• What is needed
A verbatim copy of the full data, with no pictures, is the expected answer.

Records from a dataset

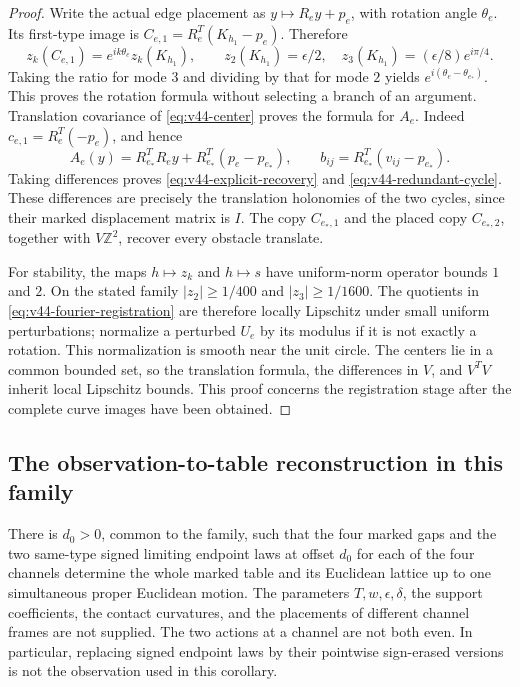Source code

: \begin{proof}
Write the actual edge placement as $y\mapsto R_e y+p_e$, with rotation
angle $\theta_e$.  Its first-type image is
$C_{e,1}=R_e^T(K_{h_1}-p_e)$.  Therefore
\[
 z_k(C_{e,1})=e^{ik\theta_e}z_k(K_{h_1}),\qquad
 z_2(K_{h_1})=\epsilon/2,\quad
 z_3(K_{h_1})=(\epsilon/8)e^{i\pi/4}.
\]
Taking the ratio for mode $3$ and dividing by that for mode $2$ yields
$e^{i(\theta_e-\theta_{e_*})}$.  This proves the rotation formula without
selecting a branch of an argument.  Translation covariance of
\eqref{eq:v44-center} proves the formula for $A_e$.  Indeed
$c_{e,1}=R_e^T(-p_e)$, and hence
\[
 A_e(y)=R_{e_*}^TR_e y+R_{e_*}^T(p_e-p_{e_*}),\qquad
 b_{ij}=R_{e_*}^T(v_{ij}-p_{e_*}).
\]
Taking differences proves \eqref{eq:v44-explicit-recovery} and
\eqref{eq:v44-redundant-cycle}.  These differences are precisely the
translation holonomies of the two cycles, since their marked displacement
matrix is $I$.  The copy $C_{e_*,1}$ and the placed copy $C_{e_*,2}$,
together with $V\mathbb Z^2$, recover every obstacle translate.

For stability, the maps $h\mapsto z_k$ and $h\mapsto s$ have uniform-norm
operator bounds $1$ and $2$.  On the stated family
$|z_2|\ge1/400$ and $|z_3|\ge1/1600$.  The quotients in
\eqref{eq:v44-fourier-registration} are therefore locally Lipschitz
under small uniform perturbations; normalize a perturbed $U_e$ by its
modulus if it is not exactly a rotation.  This normalization is smooth
near the unit circle.  The centers lie in a common bounded set, so the
translation formula, the differences in $V$, and $V^TV$ inherit local
Lipschitz bounds.  This proof concerns the registration stage after the
complete curve images have been obtained.
\end{proof}

\subsection{The observation-to-table reconstruction in this family}

\begin{corollary}
\label{cor:v44-eight-laws}
There is $d_0>0$, common to the family, such that the four marked gaps and
the two same-type signed limiting endpoint laws at offset $d_0$ for each
of the four channels determine the whole marked table and its Euclidean
lattice up to one simultaneous proper Euclidean motion.  The parameters
$T,w,\epsilon,\delta$, the support coefficients, the contact curvatures,
and the placements of different channel frames are not supplied.
The two actions at a channel are not both even.  In particular, replacing
signed endpoint laws by their pointwise sign-erased versions is not the
observation used in this corollary.
\end{corollary}

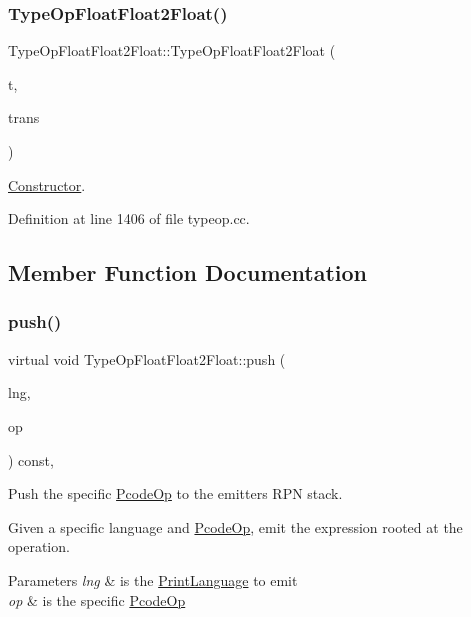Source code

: \subsubsection{\texorpdfstring{TypeOpFloatFloat2Float()}{TypeOpFloatFloat2Float()}}
{\footnotesize\ttfamily Type\+Op\+Float\+Float2\+Float\+::\+Type\+Op\+Float\+Float2\+Float (\begin{DoxyParamCaption}\item[{\mbox{\hyperlink{class_type_factory}{Type\+Factory}} $\ast$}]{t,  }\item[{const \mbox{\hyperlink{class_translate}{Translate}} $\ast$}]{trans }\end{DoxyParamCaption})}



\mbox{\hyperlink{class_constructor}{Constructor}}. 



Definition at line 1406 of file typeop.\+cc.



\subsection{Member Function Documentation}
\mbox{\label{class_type_op_float_float2_float_a811e99c5160578b92050d6bc8900ed8a}} 
\subsubsection{\texorpdfstring{push()}{push()}}
{\footnotesize\ttfamily virtual void Type\+Op\+Float\+Float2\+Float\+::push (\begin{DoxyParamCaption}\item[{\mbox{\hyperlink{class_print_language}{Print\+Language}} $\ast$}]{lng,  }\item[{const \mbox{\hyperlink{class_pcode_op}{Pcode\+Op}} $\ast$}]{op }\end{DoxyParamCaption}) const\hspace{0.3cm}{\ttfamily [inline]}, {\ttfamily [virtual]}}



Push the specific \mbox{\hyperlink{class_pcode_op}{Pcode\+Op}} to the emitter\textquotesingle{}s R\+PN stack. 

Given a specific language and \mbox{\hyperlink{class_pcode_op}{Pcode\+Op}}, emit the expression rooted at the operation. 
\begin{DoxyParams}{Parameters}
{\em lng} & is the \mbox{\hyperlink{class_print_language}{Print\+Language}} to emit \\
\hline
{\em op} & is the specific \mbox{\hyperlink{class_pcode_op}{Pcode\+Op}} \\
\hline
\end{DoxyParams}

• Response for this exercise
Source code

: \begin{proof}
Write the actual edge placement as $y\mapsto R_e y+p_e$, with rotation
angle $\theta_e$.  Its first-type image is
$C_{e,1}=R_e^T(K_{h_1}-p_e)$.  Therefore
\[
 z_k(C_{e,1})=e^{ik\theta_e}z_k(K_{h_1}),\qquad
 z_2(K_{h_1})=\epsilon/2,\quad
 z_3(K_{h_1})=(\epsilon/8)e^{i\pi/4}.
\]
Taking the ratio for mode $3$ and dividing by that for mode $2$ yields
$e^{i(\theta_e-\theta_{e_*})}$.  This proves the rotation formula without
selecting a branch of an argument.  Translation covariance of
\eqref{eq:v44-center} proves the formula for $A_e$.  Indeed
$c_{e,1}=R_e^T(-p_e)$, and hence
\[
 A_e(y)=R_{e_*}^TR_e y+R_{e_*}^T(p_e-p_{e_*}),\qquad
 b_{ij}=R_{e_*}^T(v_{ij}-p_{e_*}).
\]
Taking differences proves \eqref{eq:v44-explicit-recovery} and
\eqref{eq:v44-redundant-cycle}.  These differences are precisely the
translation holonomies of the two cycles, since their marked displacement
matrix is $I$.  The copy $C_{e_*,1}$ and the placed copy $C_{e_*,2}$,
together with $V\mathbb Z^2$, recover every obstacle translate.

For stability, the maps $h\mapsto z_k$ and $h\mapsto s$ have uniform-norm
operator bounds $1$ and $2$.  On the stated family
$|z_2|\ge1/400$ and $|z_3|\ge1/1600$.  The quotients in
\eqref{eq:v44-fourier-registration} are therefore locally Lipschitz
under small uniform perturbations; normalize a perturbed $U_e$ by its
modulus if it is not exactly a rotation.  This normalization is smooth
near the unit circle.  The centers lie in a common bounded set, so the
translation formula, the differences in $V$, and $V^TV$ inherit local
Lipschitz bounds.  This proof concerns the registration stage after the
complete curve images have been obtained.
\end{proof}

\subsection{The observation-to-table reconstruction in this family}

\begin{corollary}
\label{cor:v44-eight-laws}
There is $d_0>0$, common to the family, such that the four marked gaps and
the two same-type signed limiting endpoint laws at offset $d_0$ for each
of the four channels determine the whole marked table and its Euclidean
lattice up to one simultaneous proper Euclidean motion.  The parameters
$T,w,\epsilon,\delta$, the support coefficients, the contact curvatures,
and the placements of different channel frames are not supplied.
The two actions at a channel are not both even.  In particular, replacing
signed endpoint laws by their pointwise sign-erased versions is not the
observation used in this corollary.
\end{corollary}

Source code

: \subsubsection{\texorpdfstring{TypeOpFloatFloat2Float()}{TypeOpFloatFloat2Float()}}
{\footnotesize\ttfamily Type\+Op\+Float\+Float2\+Float\+::\+Type\+Op\+Float\+Float2\+Float (\begin{DoxyParamCaption}\item[{\mbox{\hyperlink{class_type_factory}{Type\+Factory}} $\ast$}]{t,  }\item[{const \mbox{\hyperlink{class_translate}{Translate}} $\ast$}]{trans }\end{DoxyParamCaption})}



\mbox{\hyperlink{class_constructor}{Constructor}}. 



Definition at line 1406 of file typeop.\+cc.



\subsection{Member Function Documentation}
\mbox{\label{class_type_op_float_float2_float_a811e99c5160578b92050d6bc8900ed8a}} 
\subsubsection{\texorpdfstring{push()}{push()}}
{\footnotesize\ttfamily virtual void Type\+Op\+Float\+Float2\+Float\+::push (\begin{DoxyParamCaption}\item[{\mbox{\hyperlink{class_print_language}{Print\+Language}} $\ast$}]{lng,  }\item[{const \mbox{\hyperlink{class_pcode_op}{Pcode\+Op}} $\ast$}]{op }\end{DoxyParamCaption}) const\hspace{0.3cm}{\ttfamily [inline]}, {\ttfamily [virtual]}}



Push the specific \mbox{\hyperlink{class_pcode_op}{Pcode\+Op}} to the emitter\textquotesingle{}s R\+PN stack. 

Given a specific language and \mbox{\hyperlink{class_pcode_op}{Pcode\+Op}}, emit the expression rooted at the operation. 
\begin{DoxyParams}{Parameters}
{\em lng} & is the \mbox{\hyperlink{class_print_language}{Print\+Language}} to emit \\
\hline
{\em op} & is the specific \mbox{\hyperlink{class_pcode_op}{Pcode\+Op}} \\
\hline
\end{DoxyParams}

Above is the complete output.